Prompt = Could you print, exactly as they stand, the lines from the one holding "<h3>Free Barrie Assessment</h3>" to the end of the data below, and nothing more?
-*-
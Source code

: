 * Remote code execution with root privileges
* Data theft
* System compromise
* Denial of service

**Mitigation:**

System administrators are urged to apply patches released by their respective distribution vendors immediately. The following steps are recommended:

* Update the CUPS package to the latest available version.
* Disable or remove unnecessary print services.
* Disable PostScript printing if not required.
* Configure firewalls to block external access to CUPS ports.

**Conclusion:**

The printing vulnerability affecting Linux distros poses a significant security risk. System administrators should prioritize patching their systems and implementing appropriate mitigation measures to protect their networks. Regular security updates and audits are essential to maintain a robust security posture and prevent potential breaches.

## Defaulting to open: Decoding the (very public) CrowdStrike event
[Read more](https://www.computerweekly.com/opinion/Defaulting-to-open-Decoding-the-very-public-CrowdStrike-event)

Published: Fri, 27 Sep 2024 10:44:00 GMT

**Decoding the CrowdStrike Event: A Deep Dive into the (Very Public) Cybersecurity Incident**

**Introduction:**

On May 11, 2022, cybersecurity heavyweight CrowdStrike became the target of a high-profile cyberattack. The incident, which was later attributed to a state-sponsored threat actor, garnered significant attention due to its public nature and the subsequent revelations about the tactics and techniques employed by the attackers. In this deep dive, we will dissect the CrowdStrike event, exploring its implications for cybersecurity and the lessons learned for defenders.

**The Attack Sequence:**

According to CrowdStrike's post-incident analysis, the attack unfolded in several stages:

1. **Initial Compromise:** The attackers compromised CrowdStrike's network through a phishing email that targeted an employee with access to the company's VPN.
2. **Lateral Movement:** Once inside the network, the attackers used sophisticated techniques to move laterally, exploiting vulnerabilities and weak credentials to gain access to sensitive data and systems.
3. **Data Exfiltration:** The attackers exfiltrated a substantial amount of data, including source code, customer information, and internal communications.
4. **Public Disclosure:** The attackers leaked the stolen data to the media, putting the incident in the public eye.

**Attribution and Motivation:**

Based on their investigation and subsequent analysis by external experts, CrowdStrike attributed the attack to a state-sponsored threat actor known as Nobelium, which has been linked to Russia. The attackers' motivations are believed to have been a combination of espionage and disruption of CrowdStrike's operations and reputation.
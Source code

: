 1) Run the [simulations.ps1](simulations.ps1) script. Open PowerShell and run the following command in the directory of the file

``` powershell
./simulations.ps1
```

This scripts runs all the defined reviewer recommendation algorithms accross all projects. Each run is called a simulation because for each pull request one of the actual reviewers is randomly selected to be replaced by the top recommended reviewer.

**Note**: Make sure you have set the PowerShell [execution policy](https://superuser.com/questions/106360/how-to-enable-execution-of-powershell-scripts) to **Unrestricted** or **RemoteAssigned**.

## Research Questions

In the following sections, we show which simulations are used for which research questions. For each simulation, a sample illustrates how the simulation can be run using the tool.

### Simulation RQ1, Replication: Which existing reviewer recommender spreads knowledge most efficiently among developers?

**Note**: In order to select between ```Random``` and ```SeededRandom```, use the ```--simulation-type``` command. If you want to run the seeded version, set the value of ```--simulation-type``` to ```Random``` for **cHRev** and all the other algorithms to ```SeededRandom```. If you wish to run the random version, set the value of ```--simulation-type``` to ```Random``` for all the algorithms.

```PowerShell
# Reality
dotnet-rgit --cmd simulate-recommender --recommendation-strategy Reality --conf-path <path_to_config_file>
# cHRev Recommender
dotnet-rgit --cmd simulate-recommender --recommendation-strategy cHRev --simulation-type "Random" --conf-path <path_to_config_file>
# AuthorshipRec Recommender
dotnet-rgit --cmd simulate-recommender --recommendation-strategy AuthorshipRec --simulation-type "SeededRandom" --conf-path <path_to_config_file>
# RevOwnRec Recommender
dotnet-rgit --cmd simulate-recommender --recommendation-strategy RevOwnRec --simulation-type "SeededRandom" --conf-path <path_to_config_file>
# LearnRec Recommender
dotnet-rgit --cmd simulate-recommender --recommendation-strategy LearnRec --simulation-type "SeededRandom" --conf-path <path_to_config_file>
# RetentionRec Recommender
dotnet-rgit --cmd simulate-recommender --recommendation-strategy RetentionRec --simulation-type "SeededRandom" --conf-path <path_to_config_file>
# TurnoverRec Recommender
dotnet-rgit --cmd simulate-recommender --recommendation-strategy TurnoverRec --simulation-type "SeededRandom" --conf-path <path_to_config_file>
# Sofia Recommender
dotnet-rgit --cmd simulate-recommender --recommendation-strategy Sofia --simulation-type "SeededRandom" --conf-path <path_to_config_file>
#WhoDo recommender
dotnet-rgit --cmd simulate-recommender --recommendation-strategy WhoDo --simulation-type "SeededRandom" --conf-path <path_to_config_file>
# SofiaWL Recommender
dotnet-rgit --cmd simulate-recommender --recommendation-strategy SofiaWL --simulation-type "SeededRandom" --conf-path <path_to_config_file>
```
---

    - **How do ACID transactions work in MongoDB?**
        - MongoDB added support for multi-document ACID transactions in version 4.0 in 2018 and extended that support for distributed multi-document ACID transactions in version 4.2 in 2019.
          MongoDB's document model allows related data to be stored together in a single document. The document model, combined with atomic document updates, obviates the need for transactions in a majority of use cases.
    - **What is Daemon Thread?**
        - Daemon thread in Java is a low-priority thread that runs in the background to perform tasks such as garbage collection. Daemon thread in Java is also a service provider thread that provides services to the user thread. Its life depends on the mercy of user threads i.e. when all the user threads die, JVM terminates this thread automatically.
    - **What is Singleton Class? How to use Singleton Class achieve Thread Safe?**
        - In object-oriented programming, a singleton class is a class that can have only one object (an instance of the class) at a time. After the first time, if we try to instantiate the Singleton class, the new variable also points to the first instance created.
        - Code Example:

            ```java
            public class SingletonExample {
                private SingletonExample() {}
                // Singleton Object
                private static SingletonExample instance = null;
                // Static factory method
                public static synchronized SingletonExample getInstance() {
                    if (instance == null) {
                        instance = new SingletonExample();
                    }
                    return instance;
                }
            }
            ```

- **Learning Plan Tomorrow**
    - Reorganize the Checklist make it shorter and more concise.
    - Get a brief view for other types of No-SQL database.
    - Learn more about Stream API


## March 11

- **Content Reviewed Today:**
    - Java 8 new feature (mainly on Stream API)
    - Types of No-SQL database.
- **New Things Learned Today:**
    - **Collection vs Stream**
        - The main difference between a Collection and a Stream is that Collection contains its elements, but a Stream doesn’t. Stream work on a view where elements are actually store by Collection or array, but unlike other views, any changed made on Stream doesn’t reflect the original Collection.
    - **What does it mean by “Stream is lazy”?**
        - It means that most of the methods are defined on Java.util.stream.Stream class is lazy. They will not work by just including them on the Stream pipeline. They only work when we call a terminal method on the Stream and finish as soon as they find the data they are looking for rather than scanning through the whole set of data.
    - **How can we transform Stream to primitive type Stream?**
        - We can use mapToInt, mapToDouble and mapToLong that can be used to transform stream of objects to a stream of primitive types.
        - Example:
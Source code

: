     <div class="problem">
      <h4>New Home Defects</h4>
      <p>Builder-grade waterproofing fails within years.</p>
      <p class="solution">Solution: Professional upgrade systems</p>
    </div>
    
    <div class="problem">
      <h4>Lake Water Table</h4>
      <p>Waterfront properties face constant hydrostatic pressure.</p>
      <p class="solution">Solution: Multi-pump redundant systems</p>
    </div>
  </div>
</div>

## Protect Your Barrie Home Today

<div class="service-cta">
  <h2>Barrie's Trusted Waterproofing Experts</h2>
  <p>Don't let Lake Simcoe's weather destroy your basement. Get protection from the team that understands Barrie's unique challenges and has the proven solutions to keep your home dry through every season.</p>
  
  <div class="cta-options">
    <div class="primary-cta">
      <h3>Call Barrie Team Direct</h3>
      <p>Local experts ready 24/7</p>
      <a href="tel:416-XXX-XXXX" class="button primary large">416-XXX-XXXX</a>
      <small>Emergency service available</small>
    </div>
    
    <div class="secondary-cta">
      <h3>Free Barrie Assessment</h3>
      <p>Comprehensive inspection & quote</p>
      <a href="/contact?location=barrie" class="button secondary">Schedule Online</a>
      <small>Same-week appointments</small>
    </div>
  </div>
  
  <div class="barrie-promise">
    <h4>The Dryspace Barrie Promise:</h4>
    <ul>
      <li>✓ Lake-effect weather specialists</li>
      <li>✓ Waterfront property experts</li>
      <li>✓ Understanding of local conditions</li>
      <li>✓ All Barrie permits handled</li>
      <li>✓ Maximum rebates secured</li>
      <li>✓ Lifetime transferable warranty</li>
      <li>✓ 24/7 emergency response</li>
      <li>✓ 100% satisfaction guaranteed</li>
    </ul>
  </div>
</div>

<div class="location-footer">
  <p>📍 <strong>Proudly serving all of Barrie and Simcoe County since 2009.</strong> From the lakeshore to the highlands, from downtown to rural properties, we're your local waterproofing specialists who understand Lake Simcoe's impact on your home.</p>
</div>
-*-
Answer to the problem =
      <h3>Free Barrie Assessment</h3>
      <p>Comprehensive inspection & quote</p>
      <a href="/contact?location=barrie" class="button secondary">Schedule Online</a>
      <small>Same-week appointments</small>
    </div>
  </div>
  
  <div class="barrie-promise">
    <h4>The Dryspace Barrie Promise:</h4>
    <ul>
      <li>✓ Lake-effect weather specialists</li>
      <li>✓ Waterfront property experts</li>
      <li>✓ Understanding of local conditions</li>
      <li>✓ All Barrie permits handled</li>
      <li>✓ Maximum rebates secured</li>
      <li>✓ Lifetime transferable warranty</li>
      <li>✓ 24/7 emergency response</li>
      <li>✓ 100% satisfaction guaranteed</li>
    </ul>
  </div>
</div>

<div class="location-footer">
  <p>📍 <strong>Proudly serving all of Barrie and Simcoe County since 2009.</strong> From the lakeshore to the highlands, from downtown to rural properties, we're your local waterproofing specialists who understand Lake Simcoe's impact on your home.</p>
</div>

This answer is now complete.